И вот однажды катался я с молодым напарником по бухте и уже собрался причаливать – что-то нехорошие перистые облачка собирались над горами. Подвалили к причалу, пришвартовались, но тут подошел начальник и попросил отвезти его домой – в район Толстого мыса, на другой стороне бухты. Погода пока была хорошая, дул легкий попутный ветерок. Отчего бы и не отвезти!

Еще на полпути ветер начал разыгрываться, по всем признакам надвигалась бора. Высадили начальника и погнали обратно, надеясь успеть до начала сильного шторма, но не успели. Ветер крепчал с каждой минутой, срывал с поверхности воды брызги и пену, заходил из стороны в сторону и бил порывами. Нам необходимо было идти против ветра, то есть править в лавировку, с большим креном, при этом приходилось сильно откренивать яхту, сидя на высоком наветренном борту и отвисая на шкотах, но при очередном заходе ветра яхта резко кренилась в другую сторону, и мы с напарником оказывались в воде. Вот мы уже не успеваем перескочить на наветренный борт, и яхта валится парусом на воду. Яхта не тонет – в бортах большие воздушные мешки, – но лежит беспомощно на воде. Командую напарнику перебираться на вылезший из воды шверт (киль) и, дергая за шкоты, пытаться поставить яхту на ровный киль. Это нам не сразу, но удается – яхта снова стоит, но ее сносит ветром к выходу из бухты – в открытое море, где разыгралась уже большая волна. Маневрирую рулем, разворачивая яхту носом против ветра, ловлю парусом ветер – и вот мы снова несемся с большим креном к берегу. Такие кульбиты повторяются несколько раз. Я явно не справляюсь с ветром, надо что-то делать. Удерживаю рулем яхту в дрейфе и командую парнишке снимать передний парус – стаксель. Парнишка молодец, делает все правильно, не поддается панике. Яхта с одним парусом делается спокойнее, да и я наконец приспосабливаюсь к порывам ветра, ловлю необходимый угол лавировки и ритм, и мы постепенно овладеваем ситуацией и потихоньку начинаем двигаться в нужном направлении. И вот уже близкий наветренный берег прикрывает нас от порывов ветра, а там недалеко и причал. Думаю, все приключение заняло не больше пары часов, я даже не успел испугаться. После того, как вытащили лодку на берег, парень зазвал меня к себе домой, вытащил из семейных запасов бутылку вина, и мы выпили за приключение. Потом он признался мне, что здорово струхнул поначалу, но ему очень помогло то, что я держался внешне невозмутимо и отдавал команды спокойным голосом.

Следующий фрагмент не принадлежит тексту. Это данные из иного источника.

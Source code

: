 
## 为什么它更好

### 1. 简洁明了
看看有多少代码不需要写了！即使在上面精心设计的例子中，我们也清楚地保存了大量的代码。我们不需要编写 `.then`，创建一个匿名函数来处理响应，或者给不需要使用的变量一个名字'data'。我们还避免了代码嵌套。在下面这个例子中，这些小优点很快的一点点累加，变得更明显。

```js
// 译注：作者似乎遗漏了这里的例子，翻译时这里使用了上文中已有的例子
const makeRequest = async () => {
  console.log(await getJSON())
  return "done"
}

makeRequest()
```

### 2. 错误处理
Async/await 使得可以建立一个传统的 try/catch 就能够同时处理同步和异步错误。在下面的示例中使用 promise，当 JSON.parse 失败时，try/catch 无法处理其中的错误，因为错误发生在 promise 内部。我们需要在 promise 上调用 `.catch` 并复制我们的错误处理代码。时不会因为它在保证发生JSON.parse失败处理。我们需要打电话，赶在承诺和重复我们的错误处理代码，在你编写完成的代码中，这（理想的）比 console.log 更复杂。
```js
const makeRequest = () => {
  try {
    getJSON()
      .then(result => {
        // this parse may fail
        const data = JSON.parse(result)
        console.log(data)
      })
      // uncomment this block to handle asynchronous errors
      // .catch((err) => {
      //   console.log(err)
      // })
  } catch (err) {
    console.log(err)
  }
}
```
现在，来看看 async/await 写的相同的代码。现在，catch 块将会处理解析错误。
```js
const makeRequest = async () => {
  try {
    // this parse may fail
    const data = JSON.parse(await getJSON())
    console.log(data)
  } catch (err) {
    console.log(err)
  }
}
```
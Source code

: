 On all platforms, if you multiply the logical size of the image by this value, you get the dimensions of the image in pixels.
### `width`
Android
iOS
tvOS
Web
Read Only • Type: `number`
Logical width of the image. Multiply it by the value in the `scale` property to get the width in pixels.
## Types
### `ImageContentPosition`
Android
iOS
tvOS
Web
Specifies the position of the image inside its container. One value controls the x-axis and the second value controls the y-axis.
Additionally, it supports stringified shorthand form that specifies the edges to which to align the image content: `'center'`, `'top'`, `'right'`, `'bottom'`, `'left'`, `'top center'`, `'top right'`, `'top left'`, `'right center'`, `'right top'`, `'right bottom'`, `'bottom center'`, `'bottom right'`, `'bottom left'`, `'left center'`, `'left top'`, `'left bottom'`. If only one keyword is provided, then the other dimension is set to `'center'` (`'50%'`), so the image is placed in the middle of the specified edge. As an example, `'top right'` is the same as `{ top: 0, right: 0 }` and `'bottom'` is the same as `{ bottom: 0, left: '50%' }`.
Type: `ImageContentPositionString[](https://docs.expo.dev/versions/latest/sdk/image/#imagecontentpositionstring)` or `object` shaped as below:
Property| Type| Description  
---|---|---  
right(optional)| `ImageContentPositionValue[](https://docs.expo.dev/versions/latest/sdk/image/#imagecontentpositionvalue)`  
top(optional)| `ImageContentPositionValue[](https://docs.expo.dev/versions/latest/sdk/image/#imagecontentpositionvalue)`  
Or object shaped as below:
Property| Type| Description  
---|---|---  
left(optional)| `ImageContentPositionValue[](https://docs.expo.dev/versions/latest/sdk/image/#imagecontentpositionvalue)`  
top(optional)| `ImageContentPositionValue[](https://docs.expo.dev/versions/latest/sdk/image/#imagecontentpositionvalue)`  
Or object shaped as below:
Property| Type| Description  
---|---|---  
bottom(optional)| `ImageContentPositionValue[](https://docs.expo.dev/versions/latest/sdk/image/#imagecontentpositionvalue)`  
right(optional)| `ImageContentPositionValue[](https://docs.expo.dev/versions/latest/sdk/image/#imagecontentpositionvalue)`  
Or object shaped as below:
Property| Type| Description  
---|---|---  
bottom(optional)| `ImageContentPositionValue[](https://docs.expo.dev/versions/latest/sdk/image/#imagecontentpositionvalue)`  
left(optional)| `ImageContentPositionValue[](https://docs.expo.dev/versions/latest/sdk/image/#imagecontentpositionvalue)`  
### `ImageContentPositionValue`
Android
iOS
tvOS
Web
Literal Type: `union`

Как это все выглядело со стороны, рассказал мне позже начальник санатория, который наблюдал за происходящим с высокого берега. Он пытался организовать для нас спасательный катер, но никто из спасателей не решился выйти в море…

Непоротое поколение

Я упоминал уже, что, кроме друзей, у меня появились в Геленджике и враги. Одним из таких врагов стал техник – начальник аэродромной бригады. По совместительству он был парторгом базы.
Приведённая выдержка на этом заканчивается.